00:01:27:02 PLAYING A CAPTAIN
00:02:08:03 LOOKING BACK
00:01:59:07 STAR TREK AND THE STAGE
00:00:46:23 PICARD'S FUTURE
00:01:39:22 STAR TREK - CAPTAIN'S LOG - AVERY BROOKS - FAR BEYOND THE STARS
00:01:00:13 A CAPTAIN AND A FATHER
00:01:06:00 SISKO AS EMISSARY
00:01:16:10 DIRECTING
00:00:41:19 IMAGINING THE FUTURE
00:01:00:02 SOCIAL COMMENTARY
00:00:54:06 ASPIRATIONS
00:01:52:15 STAR TREK'S IMPACT
00:01:52:18 STAR TREK - CAPTAIN'S LOG - KATE MULGREW - COUNTERPOINT
00:00:44:06 THE OMEGA DIRECTIVE
00:00:55:08 FLASHBACK
00:01:08:20 THE IMPORTANCE OF THE "CAPTAIN'S LOG"
00:01:40:19 CAPTAIN JANEWAY'S BEST QUALITIES
00:01:29:24 WHAT MAKES A GOOD CAPTAIN?
00:01:07:00 JANEWAY'S FUTURE
00:00:42:19 LOOKING BACK
00:02:38:12 STAR TREK - CAPTAIN'S LOG - SCOTT BAKULA - JUDGEMENT
00:01:34:03 THESE ARE THE VOYAGES...
00:03:16:11 WHAT MAKES A GOOD CAPTAIN?
00:01:30:23 THE IMPORTANCE OF THE "CAPTAIN'S LOG"

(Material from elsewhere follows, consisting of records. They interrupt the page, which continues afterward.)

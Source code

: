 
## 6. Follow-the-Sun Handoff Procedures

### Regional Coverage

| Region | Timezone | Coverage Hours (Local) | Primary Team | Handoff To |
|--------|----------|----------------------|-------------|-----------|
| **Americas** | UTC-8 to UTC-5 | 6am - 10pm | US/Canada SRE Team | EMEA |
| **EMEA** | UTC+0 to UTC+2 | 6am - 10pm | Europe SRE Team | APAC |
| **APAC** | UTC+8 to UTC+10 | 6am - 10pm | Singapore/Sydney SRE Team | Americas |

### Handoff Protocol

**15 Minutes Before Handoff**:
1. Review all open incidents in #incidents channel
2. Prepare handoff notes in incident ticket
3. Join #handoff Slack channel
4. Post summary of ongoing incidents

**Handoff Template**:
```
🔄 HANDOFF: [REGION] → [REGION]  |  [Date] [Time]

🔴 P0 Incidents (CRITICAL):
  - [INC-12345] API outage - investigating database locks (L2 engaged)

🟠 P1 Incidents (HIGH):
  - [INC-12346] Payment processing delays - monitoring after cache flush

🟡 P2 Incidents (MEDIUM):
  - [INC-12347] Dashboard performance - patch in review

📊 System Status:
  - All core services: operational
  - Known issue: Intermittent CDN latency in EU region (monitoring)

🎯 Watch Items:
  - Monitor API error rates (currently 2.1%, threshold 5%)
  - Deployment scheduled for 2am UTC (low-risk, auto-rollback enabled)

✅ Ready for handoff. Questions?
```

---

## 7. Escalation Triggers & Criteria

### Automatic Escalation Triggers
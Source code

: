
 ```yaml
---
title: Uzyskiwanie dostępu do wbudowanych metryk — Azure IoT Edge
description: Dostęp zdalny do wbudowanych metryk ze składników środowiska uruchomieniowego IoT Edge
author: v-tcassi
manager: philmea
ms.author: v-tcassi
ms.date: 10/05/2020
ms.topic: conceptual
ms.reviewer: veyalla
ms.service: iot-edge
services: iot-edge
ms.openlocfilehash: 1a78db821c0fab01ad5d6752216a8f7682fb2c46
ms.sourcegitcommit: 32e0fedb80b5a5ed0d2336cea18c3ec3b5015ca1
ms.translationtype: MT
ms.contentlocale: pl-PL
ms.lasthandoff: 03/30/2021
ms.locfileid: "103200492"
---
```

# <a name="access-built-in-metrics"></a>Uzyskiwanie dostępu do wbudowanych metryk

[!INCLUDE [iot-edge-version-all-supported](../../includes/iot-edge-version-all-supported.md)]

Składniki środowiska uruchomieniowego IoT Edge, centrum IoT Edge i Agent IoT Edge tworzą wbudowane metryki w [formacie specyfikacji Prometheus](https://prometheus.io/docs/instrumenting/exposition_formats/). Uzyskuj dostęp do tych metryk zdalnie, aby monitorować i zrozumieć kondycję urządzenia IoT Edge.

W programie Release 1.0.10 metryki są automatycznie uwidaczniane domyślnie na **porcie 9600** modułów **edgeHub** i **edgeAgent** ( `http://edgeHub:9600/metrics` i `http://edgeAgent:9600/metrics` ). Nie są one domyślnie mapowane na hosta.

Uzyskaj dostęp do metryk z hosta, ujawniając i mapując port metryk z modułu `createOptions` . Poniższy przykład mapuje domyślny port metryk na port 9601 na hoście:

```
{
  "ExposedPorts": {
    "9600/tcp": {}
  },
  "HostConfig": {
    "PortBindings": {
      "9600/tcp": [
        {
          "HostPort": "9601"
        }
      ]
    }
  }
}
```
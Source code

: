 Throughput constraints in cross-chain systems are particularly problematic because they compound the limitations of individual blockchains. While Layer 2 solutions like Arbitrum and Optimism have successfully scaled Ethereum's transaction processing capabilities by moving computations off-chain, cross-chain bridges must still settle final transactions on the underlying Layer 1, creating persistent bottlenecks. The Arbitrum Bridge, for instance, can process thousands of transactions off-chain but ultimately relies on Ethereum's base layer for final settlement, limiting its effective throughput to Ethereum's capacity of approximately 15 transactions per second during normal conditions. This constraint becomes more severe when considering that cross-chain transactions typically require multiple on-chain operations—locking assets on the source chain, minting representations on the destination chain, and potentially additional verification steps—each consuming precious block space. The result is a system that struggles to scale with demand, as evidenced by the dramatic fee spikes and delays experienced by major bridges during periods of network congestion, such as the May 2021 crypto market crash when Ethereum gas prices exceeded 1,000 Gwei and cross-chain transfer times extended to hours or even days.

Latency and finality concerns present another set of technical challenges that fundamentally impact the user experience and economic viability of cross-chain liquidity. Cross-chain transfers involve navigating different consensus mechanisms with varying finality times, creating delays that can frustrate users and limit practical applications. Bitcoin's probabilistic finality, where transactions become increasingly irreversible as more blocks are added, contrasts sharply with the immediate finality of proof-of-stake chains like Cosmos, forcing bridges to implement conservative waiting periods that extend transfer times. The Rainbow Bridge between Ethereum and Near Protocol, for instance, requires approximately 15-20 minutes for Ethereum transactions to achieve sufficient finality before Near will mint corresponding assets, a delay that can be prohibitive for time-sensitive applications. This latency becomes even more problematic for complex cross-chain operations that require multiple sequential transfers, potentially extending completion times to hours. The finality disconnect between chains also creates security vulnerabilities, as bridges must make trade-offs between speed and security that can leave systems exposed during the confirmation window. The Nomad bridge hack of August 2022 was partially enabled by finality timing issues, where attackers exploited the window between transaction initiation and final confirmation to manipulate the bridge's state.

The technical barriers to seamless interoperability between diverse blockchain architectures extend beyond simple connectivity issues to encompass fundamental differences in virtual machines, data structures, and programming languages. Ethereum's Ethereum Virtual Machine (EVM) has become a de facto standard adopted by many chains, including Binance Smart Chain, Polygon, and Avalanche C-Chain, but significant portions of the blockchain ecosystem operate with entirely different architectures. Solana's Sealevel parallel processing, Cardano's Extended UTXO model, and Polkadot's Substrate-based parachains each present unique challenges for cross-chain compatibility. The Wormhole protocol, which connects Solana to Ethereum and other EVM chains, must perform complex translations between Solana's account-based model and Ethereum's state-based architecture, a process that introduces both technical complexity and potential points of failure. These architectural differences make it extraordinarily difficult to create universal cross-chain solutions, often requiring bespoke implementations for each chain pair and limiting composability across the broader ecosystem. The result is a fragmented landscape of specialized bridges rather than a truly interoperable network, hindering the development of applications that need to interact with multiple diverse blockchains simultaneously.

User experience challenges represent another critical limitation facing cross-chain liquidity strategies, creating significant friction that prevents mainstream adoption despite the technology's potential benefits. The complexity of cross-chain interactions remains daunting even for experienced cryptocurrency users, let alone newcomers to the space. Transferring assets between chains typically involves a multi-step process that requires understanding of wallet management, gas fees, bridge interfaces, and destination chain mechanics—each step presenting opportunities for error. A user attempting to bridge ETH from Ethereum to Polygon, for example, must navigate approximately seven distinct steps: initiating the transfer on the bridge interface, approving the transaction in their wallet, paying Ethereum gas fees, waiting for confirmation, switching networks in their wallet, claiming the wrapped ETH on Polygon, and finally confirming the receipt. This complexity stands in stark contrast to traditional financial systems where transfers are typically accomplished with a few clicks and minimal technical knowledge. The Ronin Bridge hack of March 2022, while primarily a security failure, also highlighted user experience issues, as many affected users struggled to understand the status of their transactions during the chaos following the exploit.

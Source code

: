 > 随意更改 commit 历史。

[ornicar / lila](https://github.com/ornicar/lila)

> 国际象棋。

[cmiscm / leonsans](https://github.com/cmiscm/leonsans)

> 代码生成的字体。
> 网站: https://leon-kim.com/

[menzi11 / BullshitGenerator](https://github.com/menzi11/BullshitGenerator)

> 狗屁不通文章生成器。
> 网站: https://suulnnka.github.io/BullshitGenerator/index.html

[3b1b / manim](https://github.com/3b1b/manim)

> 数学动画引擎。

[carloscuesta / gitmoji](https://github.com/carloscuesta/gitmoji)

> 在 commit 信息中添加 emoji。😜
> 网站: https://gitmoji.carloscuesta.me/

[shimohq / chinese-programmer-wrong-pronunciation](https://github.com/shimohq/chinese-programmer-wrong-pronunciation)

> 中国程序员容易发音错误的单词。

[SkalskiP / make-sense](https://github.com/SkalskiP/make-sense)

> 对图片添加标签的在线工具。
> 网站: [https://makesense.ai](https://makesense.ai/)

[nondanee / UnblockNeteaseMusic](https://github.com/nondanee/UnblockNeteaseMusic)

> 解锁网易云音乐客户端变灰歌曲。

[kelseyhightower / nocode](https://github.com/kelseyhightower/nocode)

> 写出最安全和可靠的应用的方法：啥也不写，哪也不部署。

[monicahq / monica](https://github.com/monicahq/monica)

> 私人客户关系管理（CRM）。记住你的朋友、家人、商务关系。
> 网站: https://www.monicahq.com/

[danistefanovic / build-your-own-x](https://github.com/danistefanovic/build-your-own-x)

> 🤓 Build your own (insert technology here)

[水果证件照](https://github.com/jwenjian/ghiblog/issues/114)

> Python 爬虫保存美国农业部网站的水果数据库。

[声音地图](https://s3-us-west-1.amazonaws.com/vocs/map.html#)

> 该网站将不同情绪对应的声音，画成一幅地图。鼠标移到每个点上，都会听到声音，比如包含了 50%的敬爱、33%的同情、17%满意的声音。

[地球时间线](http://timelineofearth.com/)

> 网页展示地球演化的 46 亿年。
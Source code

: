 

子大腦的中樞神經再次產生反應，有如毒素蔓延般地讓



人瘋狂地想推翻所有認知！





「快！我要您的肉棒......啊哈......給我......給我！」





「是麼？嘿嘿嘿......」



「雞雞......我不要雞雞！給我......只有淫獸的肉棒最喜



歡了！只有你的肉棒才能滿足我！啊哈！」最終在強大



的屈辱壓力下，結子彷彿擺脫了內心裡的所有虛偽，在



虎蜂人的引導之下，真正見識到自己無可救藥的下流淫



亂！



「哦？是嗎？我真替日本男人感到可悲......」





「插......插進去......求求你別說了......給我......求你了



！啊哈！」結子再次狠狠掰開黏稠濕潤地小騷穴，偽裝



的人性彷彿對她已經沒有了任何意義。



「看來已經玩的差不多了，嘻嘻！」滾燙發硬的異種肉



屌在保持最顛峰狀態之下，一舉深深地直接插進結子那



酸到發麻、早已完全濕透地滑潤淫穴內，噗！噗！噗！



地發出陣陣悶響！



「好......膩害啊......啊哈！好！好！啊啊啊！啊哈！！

00:03:19:21 CAPTAIN ARCHER'S BEST QUALITIES
00:03:06:04 LOOKING BACK
00:00:35:21 ("CLOSING STATEMENT TO CAPTAIN'S LOG FAN COLLECTIVE WITH SCOTT BAKULA")
Episodes included in the set are:
1.29 "The City on the Edge of Forever"
3.2 "The Enterprise Incident"
1.15 "Balance of Terror"
4.25 "In Theory"
6.10/6.11 "Chain of Command"
5.2 "Darmok"
6.13 "Far Beyond the Stars"
7.25/7.26 "What You Leave Behind"
6.19 "In the Pale Moonlight"
5.10 "Counterpoint"
4.21 "The Omega Directive"
3.2 "Flashback"
2.19 "Judgment"
4.22 "These Are the Voyages … "
2.24 "First Flight"

The superheroine Isis is now part of the DC comic-book universe, and played a huge role as Black Adam’s girlfriend in DC’s recently concluded “52” title, but she was originally introduced in “Isis,” the distaff half of the CBS’s live-action Saturday morning “Shazam!/Isis” hour.
The new “The Secret of Isis: The Complete Series,” hitting shelves today, collects all 22 episodes shot between 1975 and 1977: the 15 half-hours created for the “Shazam!/Isis” hour, and the seven half-hours produced for its stand-alone spinoff “The Secret of Isis.”
Isis in the 1970s was secretly a hot American science teacher named Andrea Thomas who found a magical amulet that once belonged to Hatshepsut, an ancient Egyptian Queen. When Andrea spoke the magic words “Oh Mighty Isis,” she became Isis, and could do pretty much everything her pal Captain Marvel could: fly, run really fast and lift heavy things.
Isis was integrated into the DC universe via her crossover appearances in the “Shazam!” half-hour and via DC’s “Shazam!” and “Isis” comic-book series of the late 1970s.


An animated version of Isis was a component of 1980’s “Freedom Force,” itself a component of CBS’ then-ongoing “Tarzan and the Super 7” series.
In 2006, the DC funnybooks introduced a new post-Crisis Isis who begins life as Adrianna Tomaz, a hot and helpful slave from Egpyt who is given Hatshepsut’s amulet by Captain Marvel’s old frienemy Black Adam. In the comic we learn Hatshepsut, like Marvel and Adam, was a champion of the ancient wizard Shazam. Cool.